[[ Information provided open ]]

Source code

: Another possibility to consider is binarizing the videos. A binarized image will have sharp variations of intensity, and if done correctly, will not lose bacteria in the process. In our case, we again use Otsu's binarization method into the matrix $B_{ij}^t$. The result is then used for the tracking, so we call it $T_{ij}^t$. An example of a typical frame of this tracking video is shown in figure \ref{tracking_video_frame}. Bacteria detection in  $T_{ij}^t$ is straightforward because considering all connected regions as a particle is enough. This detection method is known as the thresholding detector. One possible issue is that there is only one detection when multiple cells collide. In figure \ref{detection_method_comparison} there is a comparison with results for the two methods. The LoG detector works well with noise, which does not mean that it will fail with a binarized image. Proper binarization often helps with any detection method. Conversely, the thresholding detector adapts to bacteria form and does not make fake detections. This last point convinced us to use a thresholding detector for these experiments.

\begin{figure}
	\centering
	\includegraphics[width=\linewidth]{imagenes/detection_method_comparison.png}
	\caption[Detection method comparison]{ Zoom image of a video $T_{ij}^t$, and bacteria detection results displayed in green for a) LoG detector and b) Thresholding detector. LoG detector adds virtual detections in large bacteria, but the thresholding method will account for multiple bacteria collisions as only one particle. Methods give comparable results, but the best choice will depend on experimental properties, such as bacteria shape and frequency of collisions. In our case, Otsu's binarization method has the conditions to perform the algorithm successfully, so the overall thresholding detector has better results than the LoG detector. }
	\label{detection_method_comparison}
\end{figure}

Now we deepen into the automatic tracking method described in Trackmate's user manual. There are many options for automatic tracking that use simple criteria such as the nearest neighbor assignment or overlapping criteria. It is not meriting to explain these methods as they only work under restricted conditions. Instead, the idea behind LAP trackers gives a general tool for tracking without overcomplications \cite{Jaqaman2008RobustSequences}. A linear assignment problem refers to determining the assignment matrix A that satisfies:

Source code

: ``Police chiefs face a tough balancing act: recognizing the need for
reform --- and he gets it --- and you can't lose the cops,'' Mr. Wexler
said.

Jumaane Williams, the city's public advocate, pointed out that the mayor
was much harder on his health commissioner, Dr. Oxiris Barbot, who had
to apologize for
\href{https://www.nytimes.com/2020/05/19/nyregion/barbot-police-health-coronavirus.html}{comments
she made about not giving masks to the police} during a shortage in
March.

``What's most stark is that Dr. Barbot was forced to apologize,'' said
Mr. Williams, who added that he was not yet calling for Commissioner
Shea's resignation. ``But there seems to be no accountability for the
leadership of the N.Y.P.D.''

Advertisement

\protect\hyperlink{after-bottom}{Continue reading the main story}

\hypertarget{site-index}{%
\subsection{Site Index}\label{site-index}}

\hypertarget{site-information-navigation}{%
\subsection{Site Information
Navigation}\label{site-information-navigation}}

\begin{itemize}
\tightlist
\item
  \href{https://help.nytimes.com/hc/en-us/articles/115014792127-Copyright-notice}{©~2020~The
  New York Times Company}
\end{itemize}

[[ Information provided closed ]]

What you return should match every line above exactly.

Source code

: Another possibility to consider is binarizing the videos. A binarized image will have sharp variations of intensity, and if done correctly, will not lose bacteria in the process. In our case, we again use Otsu's binarization method into the matrix $B_{ij}^t$. The result is then used for the tracking, so we call it $T_{ij}^t$. An example of a typical frame of this tracking video is shown in figure \ref{tracking_video_frame}. Bacteria detection in  $T_{ij}^t$ is straightforward because considering all connected regions as a particle is enough. This detection method is known as the thresholding detector. One possible issue is that there is only one detection when multiple cells collide. In figure \ref{detection_method_comparison} there is a comparison with results for the two methods. The LoG detector works well with noise, which does not mean that it will fail with a binarized image. Proper binarization often helps with any detection method. Conversely, the thresholding detector adapts to bacteria form and does not make fake detections. This last point convinced us to use a thresholding detector for these experiments.

\begin{figure}
	\centering
	\includegraphics[width=\linewidth]{imagenes/detection_method_comparison.png}
	\caption[Detection method comparison]{ Zoom image of a video $T_{ij}^t$, and bacteria detection results displayed in green for a) LoG detector and b) Thresholding detector. LoG detector adds virtual detections in large bacteria, but the thresholding method will account for multiple bacteria collisions as only one particle. Methods give comparable results, but the best choice will depend on experimental properties, such as bacteria shape and frequency of collisions. In our case, Otsu's binarization method has the conditions to perform the algorithm successfully, so the overall thresholding detector has better results than the LoG detector. }
	\label{detection_method_comparison}
\end{figure}

Now we deepen into the automatic tracking method described in Trackmate's user manual. There are many options for automatic tracking that use simple criteria such as the nearest neighbor assignment or overlapping criteria. It is not meriting to explain these methods as they only work under restricted conditions. Instead, the idea behind LAP trackers gives a general tool for tracking without overcomplications \cite{Jaqaman2008RobustSequences}. A linear assignment problem refers to determining the assignment matrix A that satisfies:

Source code

: ``Police chiefs face a tough balancing act: recognizing the need for
reform --- and he gets it --- and you can't lose the cops,'' Mr. Wexler
said.

Jumaane Williams, the city's public advocate, pointed out that the mayor
was much harder on his health commissioner, Dr. Oxiris Barbot, who had
to apologize for
\href{https://www.nytimes.com/2020/05/19/nyregion/barbot-police-health-coronavirus.html}{comments
she made about not giving masks to the police} during a shortage in
March.

``What's most stark is that Dr. Barbot was forced to apologize,'' said
Mr. Williams, who added that he was not yet calling for Commissioner
Shea's resignation. ``But there seems to be no accountability for the
leadership of the N.Y.P.D.''

Advertisement

\protect\hyperlink{after-bottom}{Continue reading the main story}

\hypertarget{site-index}{%
\subsection{Site Index}\label{site-index}}

\hypertarget{site-information-navigation}{%
\subsection{Site Information
Navigation}\label{site-information-navigation}}

\begin{itemize}
\tightlist
\item
  \href{https://help.nytimes.com/hc/en-us/articles/115014792127-Copyright-notice}{©~2020~The
  New York Times Company}
\end{itemize}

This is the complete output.